L’uomo, trovato nell’abitazione, in evidente stato di ebrezza alcolica ha ammesso di aver aggredito la donna senza apparente motivo. Inizialmente collaborativo, è diventato aggressivo al punto da strappare e lanciare il suo documento d’identità contro i carabinieri. È stato arrestato e condotto al Carcere di Santa Maria Capa Vetere, in attesa di giudizio.
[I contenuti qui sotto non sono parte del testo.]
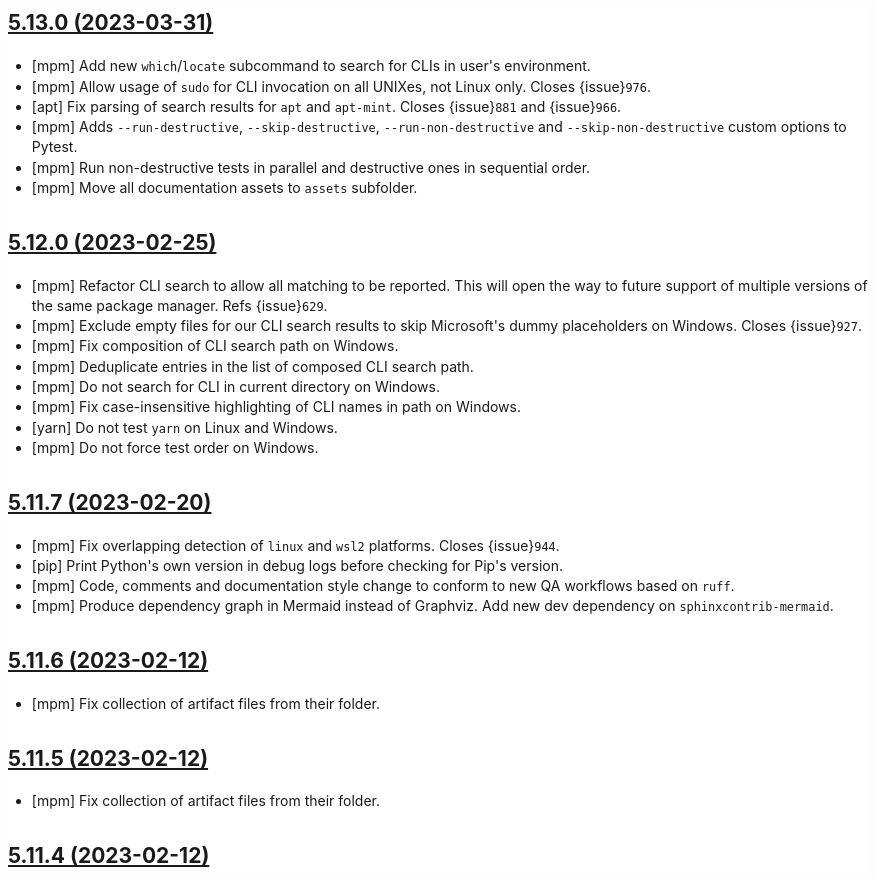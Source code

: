 ## [5.13.0 (2023-03-31)](https://github.com/kdeldycke/meta-package-manager/compare/v5.12.0...v5.13.0)

- \[mpm\] Add new `which`/`locate` subcommand to search for CLIs in user's environment.
- \[mpm\] Allow usage of `sudo` for CLI invocation on all UNIXes, not Linux only. Closes {issue}`976`.
- \[apt\] Fix parsing of search results for `apt` and `apt-mint`. Closes {issue}`881` and {issue}`966`.
- \[mpm\] Adds `--run-destructive`, `--skip-destructive`, `--run-non-destructive` and `--skip-non-destructive` custom options to Pytest.
- \[mpm\] Run non-destructive tests in parallel and destructive ones in sequential order.
- \[mpm\] Move all documentation assets to `assets` subfolder.

## [5.12.0 (2023-02-25)](https://github.com/kdeldycke/meta-package-manager/compare/v5.11.7...v5.12.0)

- \[mpm\] Refactor CLI search to allow all matching to be reported. This will open the way to future support of multiple versions of the same package manager. Refs {issue}`629`.
- \[mpm\] Exclude empty files for our CLI search results to skip Microsoft's dummy placeholders on Windows. Closes {issue}`927`.
- \[mpm\] Fix composition of CLI search path on Windows.
- \[mpm\] Deduplicate entries in the list of composed CLI search path.
- \[mpm\] Do not search for CLI in current directory on Windows.
- \[mpm\] Fix case-insensitive highlighting of CLI names in path on Windows.
- \[yarn\] Do not test `yarn` on Linux and Windows.
- \[mpm\] Do not force test order on Windows.

## [5.11.7 (2023-02-20)](https://github.com/kdeldycke/meta-package-manager/compare/v5.11.6...v5.11.7)

- \[mpm\] Fix overlapping detection of `linux` and `wsl2` platforms. Closes {issue}`944`.
- \[pip\] Print Python's own version in debug logs before checking for Pip's version.
- \[mpm\] Code, comments and documentation style change to conform to new QA workflows based on `ruff`.
- \[mpm\] Produce dependency graph in Mermaid instead of Graphviz. Add new dev dependency on `sphinxcontrib-mermaid`.

## [5.11.6 (2023-02-12)](https://github.com/kdeldycke/meta-package-manager/compare/v5.11.5...v5.11.6)

- \[mpm\] Fix collection of artifact files from their folder.

## [5.11.5 (2023-02-12)](https://github.com/kdeldycke/meta-package-manager/compare/v5.11.4...v5.11.5)

- \[mpm\] Fix collection of artifact files from their folder.

## [5.11.4 (2023-02-12)](https://github.com/kdeldycke/meta-package-manager/compare/v5.11.3...v5.11.4)

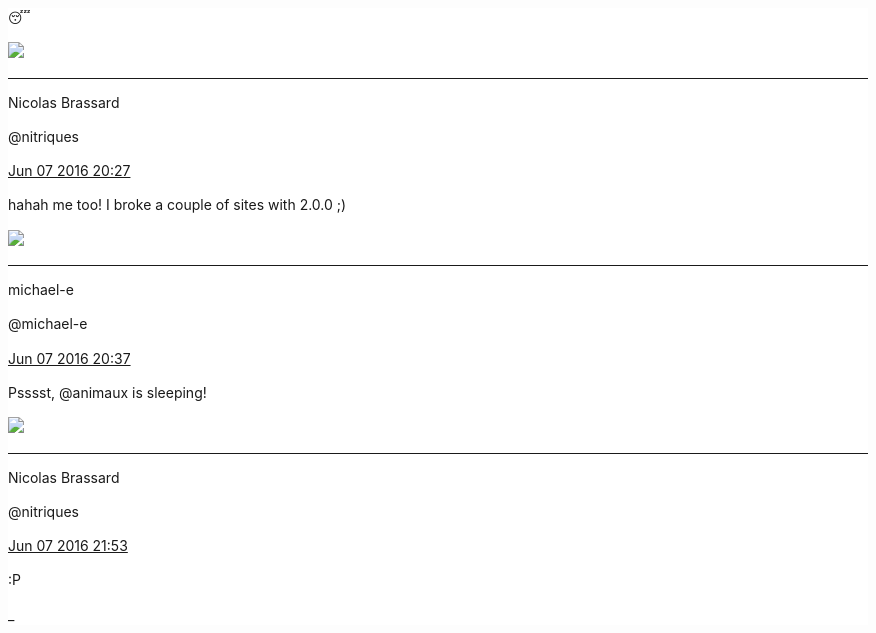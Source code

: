 :sleeping:

![](https://avatars1.githubusercontent.com/u/771169?v=3&s=30)

__ __

Nicolas Brassard

@nitriques

[Jun 07 2016
20:27](https://gitter.im/symphonycms/symphony-2?at=57572e2975a601a158b0b1b1 ""
)

hahah me too! I broke a couple of sites with 2.0.0 ;)

![](https://avatars2.githubusercontent.com/u/40072?v=3&s=30)

__ __

michael-e

@michael-e

[Jun 07 2016
20:37](https://gitter.im/symphonycms/symphony-2?at=5757308ab5122bc21778693b ""
)

Psssst, @animaux is sleeping!

![](https://avatars1.githubusercontent.com/u/771169?v=3&s=30)

__ __

Nicolas Brassard

@nitriques

[Jun 07 2016
21:53](https://gitter.im/symphonycms/symphony-2?at=5757423f17856dc5179b375e ""
)

:P

_

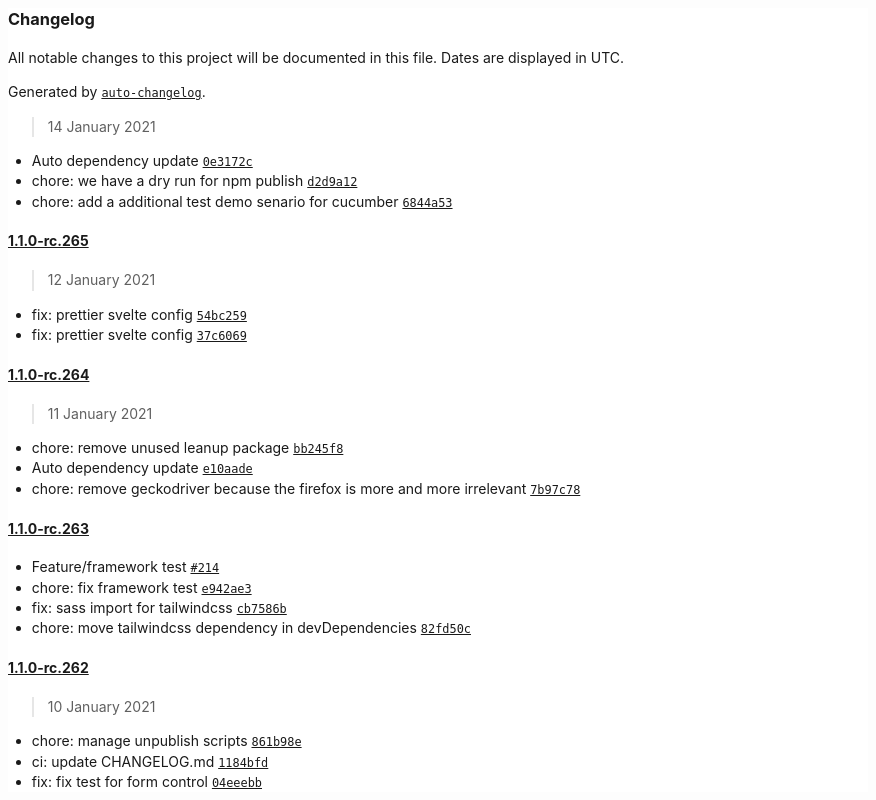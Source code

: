 ### Changelog

All notable changes to this project will be documented in this file. Dates are displayed in UTC.

Generated by [`auto-changelog`](https://github.com/CookPete/auto-changelog).

> 14 January 2021

- Auto dependency update [`0e3172c`](https://github.com/leanupjs/leanup/commit/0e3172c59561caf36343594e752ab5be8af0a6cc)
- chore: we have a dry run for npm publish [`d2d9a12`](https://github.com/leanupjs/leanup/commit/d2d9a1209083531d75f73753167c4074cbc3fabe)
- chore: add a additional test demo senario for cucumber [`6844a53`](https://github.com/leanupjs/leanup/commit/6844a538b909e0c4362ecaf25bbd8acf9acf4998)

#### [1.1.0-rc.265](https://github.com/leanupjs/leanup/compare/1.1.0-rc.264...1.1.0-rc.265)

> 12 January 2021

- fix: prettier svelte config [`54bc259`](https://github.com/leanupjs/leanup/commit/54bc259b984707063b523b9353c5236de29627ef)
- fix: prettier svelte config [`37c6069`](https://github.com/leanupjs/leanup/commit/37c6069c0d8047ca648802fca1d21b40e77b833d)

#### [1.1.0-rc.264](https://github.com/leanupjs/leanup/compare/1.1.0-rc.263...1.1.0-rc.264)

> 11 January 2021

- chore: remove unused leanup package [`bb245f8`](https://github.com/leanupjs/leanup/commit/bb245f8098205107b90c31a2e92529ccb36cddcb)
- Auto dependency update [`e10aade`](https://github.com/leanupjs/leanup/commit/e10aade522af348660e4e6b324a4279f8da11c4b)
- chore: remove geckodriver because the firefox is more and more irrelevant [`7b97c78`](https://github.com/leanupjs/leanup/commit/7b97c7894107c29c61b76aa2119d888104613374)

#### [1.1.0-rc.263](https://github.com/leanupjs/leanup/compare/1.1.0-rc.262...1.1.0-rc.263)

- Feature/framework test [`#214`](https://github.com/leanupjs/leanup/pull/214)
- chore: fix framework test [`e942ae3`](https://github.com/leanupjs/leanup/commit/e942ae36498dd68e15efedc30c90e0e9cdcc2d31)
- fix: sass import for tailwindcss [`cb7586b`](https://github.com/leanupjs/leanup/commit/cb7586b1c3c408c4e656b3ba52e17b0984dd38ce)
- chore: move tailwindcss dependency in devDependencies [`82fd50c`](https://github.com/leanupjs/leanup/commit/82fd50cb36bc2e4cef59232cf4b184dafd68a1d5)

#### [1.1.0-rc.262](https://github.com/leanupjs/leanup/compare/1.1.0-rc.261...1.1.0-rc.262)

> 10 January 2021

- chore: manage unpublish scripts [`861b98e`](https://github.com/leanupjs/leanup/commit/861b98e59e36727d8f9a6d07258ed0136ea35427)
- ci: update CHANGELOG.md [`1184bfd`](https://github.com/leanupjs/leanup/commit/1184bfdb7e45710febdaa3afaa6298073eefdc86)
- fix: fix test for form control [`04eeebb`](https://github.com/leanupjs/leanup/commit/04eeebb1dd222618f54772e9d526ee3195f3257e)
.Quella contro la violenza sulle donne è una lotta incessante: le forze dell’ordine sono, da sempre, in prima linea nel combattere le violenze di genere. L’invito, pertanto, è quello di denunciare sempre i propri aggressori al fine di interrompere il ciclo del silenzio, della violenza e della solitudine che si crea attorno alle vittime degli abusi. È fondamentale che chi subisce violenze e maltrattamenti familiari debba sapere di non fidarsi mai di chi assume questo tipo di comportamenti che ledono in maniera pericolosa la sua incolumità fisica e mentale e che non deve lasciarsi influenzare da offese e minacce, trovando il coraggio di parlare e di denunciare il tutto. In caso di situazioni di emergenza è inoltre necessario allertare il 112 e nel caso di ferite, anche lievi, bisogna dichiarare ai medici la verità su quanto accaduto.
Le donne vittime di violenza devono sapere che esistono appositi servizi di sostegno e consulenza gestiti da operatori specializzati pronti a supportarle in caso di difficoltà di qualsiasi tipo, sia in ambito psicologico che finanziario. È infine attivo il numero rosa 1522 operativo 24 ore su 24 e pronto a offrire alle vittime informazioni utili su come comportarsi in caso di violenza e a quali strutture o centri antiviolenza attivi sul territorio potersi rivolgere nei momenti di bisogno.